■ ABOUT THIS TASK:
Return every line of the entries that includes the word "where".
--- THE DATA Enclosed Below ---
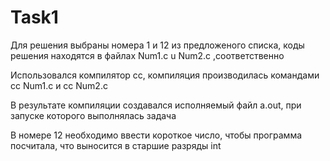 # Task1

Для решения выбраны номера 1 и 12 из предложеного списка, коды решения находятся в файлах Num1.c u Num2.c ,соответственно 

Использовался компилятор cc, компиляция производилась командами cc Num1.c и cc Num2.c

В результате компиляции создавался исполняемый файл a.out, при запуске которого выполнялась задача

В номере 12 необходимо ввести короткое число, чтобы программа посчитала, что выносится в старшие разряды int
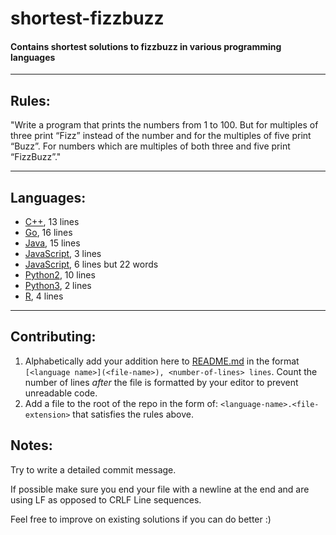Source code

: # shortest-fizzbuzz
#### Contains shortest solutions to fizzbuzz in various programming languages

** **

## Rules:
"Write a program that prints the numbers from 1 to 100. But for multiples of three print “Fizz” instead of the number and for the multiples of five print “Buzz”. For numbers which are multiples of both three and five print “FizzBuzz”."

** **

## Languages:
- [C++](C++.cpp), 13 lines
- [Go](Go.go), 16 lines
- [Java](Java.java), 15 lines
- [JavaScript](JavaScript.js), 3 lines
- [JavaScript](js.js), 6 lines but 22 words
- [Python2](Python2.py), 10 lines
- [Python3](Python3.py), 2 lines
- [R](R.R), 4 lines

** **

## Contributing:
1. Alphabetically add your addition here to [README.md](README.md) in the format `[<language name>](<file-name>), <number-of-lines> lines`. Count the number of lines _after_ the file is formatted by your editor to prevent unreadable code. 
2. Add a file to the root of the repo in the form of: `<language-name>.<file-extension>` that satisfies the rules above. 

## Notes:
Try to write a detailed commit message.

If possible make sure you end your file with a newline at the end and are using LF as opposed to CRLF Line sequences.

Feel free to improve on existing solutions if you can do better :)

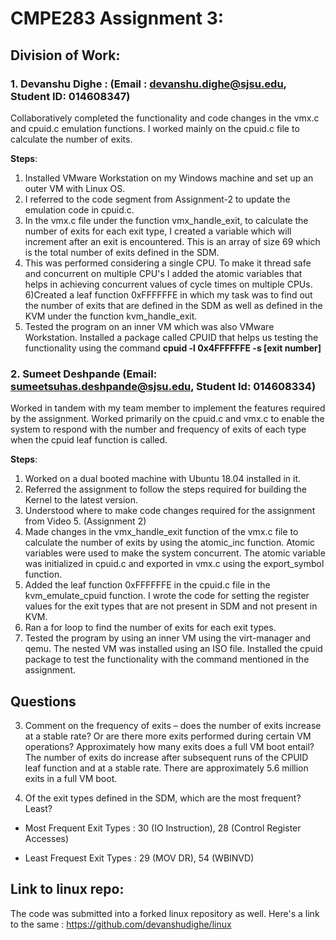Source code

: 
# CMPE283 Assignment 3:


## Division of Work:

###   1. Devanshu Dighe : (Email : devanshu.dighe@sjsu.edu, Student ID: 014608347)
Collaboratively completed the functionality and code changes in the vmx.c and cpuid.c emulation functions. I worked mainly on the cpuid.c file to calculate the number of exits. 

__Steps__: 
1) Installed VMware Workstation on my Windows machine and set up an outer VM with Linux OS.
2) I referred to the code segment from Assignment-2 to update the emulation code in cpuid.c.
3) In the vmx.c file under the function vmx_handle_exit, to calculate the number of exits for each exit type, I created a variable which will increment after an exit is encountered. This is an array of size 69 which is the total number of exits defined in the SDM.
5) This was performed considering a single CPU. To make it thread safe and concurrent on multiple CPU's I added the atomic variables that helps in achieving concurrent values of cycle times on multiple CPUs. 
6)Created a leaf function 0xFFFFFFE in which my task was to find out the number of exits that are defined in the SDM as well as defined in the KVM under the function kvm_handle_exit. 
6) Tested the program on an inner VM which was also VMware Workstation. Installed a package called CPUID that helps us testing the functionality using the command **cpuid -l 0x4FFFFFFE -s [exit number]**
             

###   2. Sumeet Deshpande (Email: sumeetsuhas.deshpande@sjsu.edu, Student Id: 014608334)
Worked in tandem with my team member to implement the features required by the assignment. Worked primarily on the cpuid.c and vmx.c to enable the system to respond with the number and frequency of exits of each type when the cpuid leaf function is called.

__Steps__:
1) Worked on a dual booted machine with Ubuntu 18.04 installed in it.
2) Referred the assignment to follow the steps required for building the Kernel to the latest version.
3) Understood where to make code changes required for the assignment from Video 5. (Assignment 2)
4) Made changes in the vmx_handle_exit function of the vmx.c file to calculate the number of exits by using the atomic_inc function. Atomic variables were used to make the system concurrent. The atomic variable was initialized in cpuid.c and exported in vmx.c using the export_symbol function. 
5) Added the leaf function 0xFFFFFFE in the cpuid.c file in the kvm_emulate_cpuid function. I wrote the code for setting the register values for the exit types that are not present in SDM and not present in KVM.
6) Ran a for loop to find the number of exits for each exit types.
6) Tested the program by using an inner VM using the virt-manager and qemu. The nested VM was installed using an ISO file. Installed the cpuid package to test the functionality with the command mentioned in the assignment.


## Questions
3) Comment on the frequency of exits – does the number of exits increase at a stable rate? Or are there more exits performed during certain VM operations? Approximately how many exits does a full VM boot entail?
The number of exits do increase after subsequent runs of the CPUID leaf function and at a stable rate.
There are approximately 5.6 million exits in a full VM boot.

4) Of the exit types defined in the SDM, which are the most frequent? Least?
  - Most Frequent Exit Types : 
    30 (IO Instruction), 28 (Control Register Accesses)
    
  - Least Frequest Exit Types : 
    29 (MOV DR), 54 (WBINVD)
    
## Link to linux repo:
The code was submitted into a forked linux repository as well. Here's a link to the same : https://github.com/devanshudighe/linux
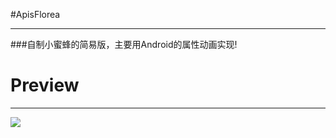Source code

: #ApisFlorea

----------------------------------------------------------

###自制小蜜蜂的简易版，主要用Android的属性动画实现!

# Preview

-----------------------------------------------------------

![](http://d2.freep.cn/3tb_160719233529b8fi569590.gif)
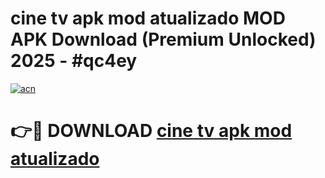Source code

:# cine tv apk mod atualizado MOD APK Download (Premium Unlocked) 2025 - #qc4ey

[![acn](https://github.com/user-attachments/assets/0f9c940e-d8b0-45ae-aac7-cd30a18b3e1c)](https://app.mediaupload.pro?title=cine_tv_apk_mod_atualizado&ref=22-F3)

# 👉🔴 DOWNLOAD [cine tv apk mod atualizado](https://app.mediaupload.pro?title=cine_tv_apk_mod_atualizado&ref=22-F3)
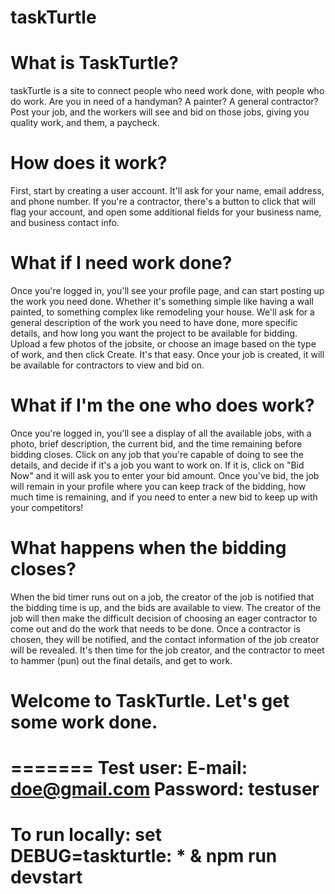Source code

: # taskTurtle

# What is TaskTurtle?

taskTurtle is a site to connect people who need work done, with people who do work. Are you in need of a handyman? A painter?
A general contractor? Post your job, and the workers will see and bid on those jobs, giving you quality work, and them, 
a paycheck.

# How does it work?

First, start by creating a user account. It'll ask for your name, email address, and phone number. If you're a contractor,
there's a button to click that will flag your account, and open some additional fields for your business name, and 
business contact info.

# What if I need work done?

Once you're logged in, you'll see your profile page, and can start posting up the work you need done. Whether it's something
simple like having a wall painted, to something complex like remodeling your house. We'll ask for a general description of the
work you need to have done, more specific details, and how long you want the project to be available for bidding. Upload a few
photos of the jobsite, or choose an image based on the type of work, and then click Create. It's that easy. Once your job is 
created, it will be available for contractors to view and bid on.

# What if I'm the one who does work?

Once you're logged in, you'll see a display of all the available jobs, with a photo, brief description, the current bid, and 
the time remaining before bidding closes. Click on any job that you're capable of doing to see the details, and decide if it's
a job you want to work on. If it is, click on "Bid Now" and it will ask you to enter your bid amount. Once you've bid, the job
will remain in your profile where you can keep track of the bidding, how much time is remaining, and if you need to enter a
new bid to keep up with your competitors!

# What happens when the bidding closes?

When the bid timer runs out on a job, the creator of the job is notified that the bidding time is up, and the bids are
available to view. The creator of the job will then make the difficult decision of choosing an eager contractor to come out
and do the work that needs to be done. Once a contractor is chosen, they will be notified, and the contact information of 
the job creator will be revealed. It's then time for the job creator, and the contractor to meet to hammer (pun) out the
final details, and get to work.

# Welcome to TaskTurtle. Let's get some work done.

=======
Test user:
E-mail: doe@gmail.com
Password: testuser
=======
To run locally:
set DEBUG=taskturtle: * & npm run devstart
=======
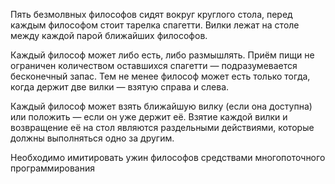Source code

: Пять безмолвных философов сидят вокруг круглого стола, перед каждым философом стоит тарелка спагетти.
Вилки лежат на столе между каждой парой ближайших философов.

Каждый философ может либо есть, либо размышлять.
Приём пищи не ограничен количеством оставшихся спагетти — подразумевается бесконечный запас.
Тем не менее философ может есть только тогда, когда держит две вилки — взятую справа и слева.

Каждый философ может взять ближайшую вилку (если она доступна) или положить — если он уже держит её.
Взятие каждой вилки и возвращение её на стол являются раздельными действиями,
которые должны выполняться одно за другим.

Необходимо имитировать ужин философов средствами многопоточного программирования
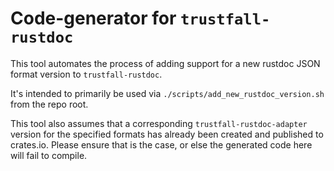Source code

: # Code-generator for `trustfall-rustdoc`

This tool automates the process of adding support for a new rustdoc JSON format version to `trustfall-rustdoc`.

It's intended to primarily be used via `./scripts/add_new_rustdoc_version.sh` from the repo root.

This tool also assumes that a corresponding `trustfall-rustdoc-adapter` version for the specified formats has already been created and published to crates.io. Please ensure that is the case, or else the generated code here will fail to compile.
--- End of Enclosed THE DATA ---
--- THE DATA Enclosed Below ---
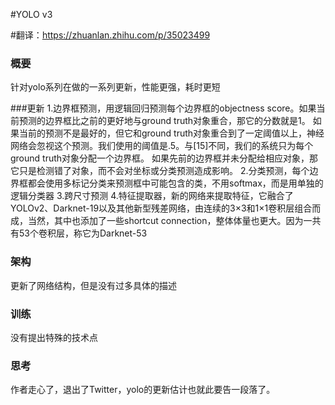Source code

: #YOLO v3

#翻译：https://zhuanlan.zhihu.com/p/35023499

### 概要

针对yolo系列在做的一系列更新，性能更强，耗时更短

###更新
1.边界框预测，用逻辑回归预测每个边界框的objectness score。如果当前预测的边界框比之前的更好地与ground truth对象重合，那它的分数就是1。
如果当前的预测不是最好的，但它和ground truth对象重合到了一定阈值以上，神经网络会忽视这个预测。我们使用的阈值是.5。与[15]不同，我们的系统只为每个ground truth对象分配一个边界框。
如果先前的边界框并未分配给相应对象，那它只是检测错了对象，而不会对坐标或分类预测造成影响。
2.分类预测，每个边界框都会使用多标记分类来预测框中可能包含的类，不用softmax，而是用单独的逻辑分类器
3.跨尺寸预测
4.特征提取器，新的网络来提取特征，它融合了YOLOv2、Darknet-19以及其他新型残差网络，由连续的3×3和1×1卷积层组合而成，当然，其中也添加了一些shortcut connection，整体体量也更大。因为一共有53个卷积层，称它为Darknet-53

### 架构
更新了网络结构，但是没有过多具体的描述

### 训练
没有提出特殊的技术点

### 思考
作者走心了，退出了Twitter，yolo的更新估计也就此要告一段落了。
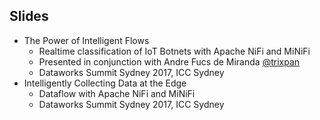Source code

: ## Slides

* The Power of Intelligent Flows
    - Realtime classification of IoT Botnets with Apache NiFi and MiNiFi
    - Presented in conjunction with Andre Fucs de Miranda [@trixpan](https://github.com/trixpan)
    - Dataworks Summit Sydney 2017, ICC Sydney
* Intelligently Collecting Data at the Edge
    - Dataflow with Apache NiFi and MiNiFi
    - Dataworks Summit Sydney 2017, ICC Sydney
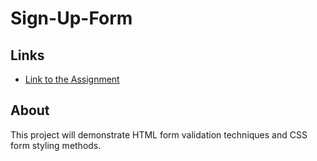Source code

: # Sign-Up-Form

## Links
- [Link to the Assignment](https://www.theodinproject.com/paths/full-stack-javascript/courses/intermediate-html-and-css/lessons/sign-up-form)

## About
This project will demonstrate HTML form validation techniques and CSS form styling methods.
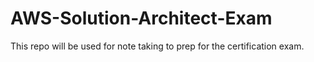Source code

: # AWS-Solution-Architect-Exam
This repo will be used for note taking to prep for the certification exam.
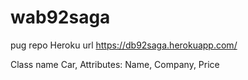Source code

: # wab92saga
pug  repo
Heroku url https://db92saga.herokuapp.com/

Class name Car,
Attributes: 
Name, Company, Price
--- End of Enclosed THE DATA ---
■ ANSWER SECTION:
3) Understood where to make code changes required for the assignment from Video 5. (Assignment 2)
will remain in your profile where you can keep track of the bidding, how much time is remaining, and if you need to enter a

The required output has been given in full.